▶ [The input]:
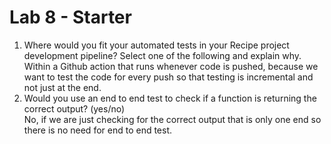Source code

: # Lab 8 - Starter
1) Where would you fit your automated tests in your Recipe project development pipeline? Select one of the following and explain why.  
Within a Github action that runs whenever code is pushed, because we want to test the code for every push so that testing is incremental and not just at the end.
2) Would you use an end to end test to check if a function is returning the correct output? (yes/no)  
No, if we are just checking for the correct output that is only one end so there is no need for end to end test.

▶ [The problem]: The output must consist solely of the lines from the one containing "Within a Github" through the end of the listing, unaltered.

▶ [The completed task]:
Within a Github action that runs whenever code is pushed, because we want to test the code for every push so that testing is incremental and not just at the end.
2) Would you use an end to end test to check if a function is returning the correct output? (yes/no)  
No, if we are just checking for the correct output that is only one end so there is no need for end to end test.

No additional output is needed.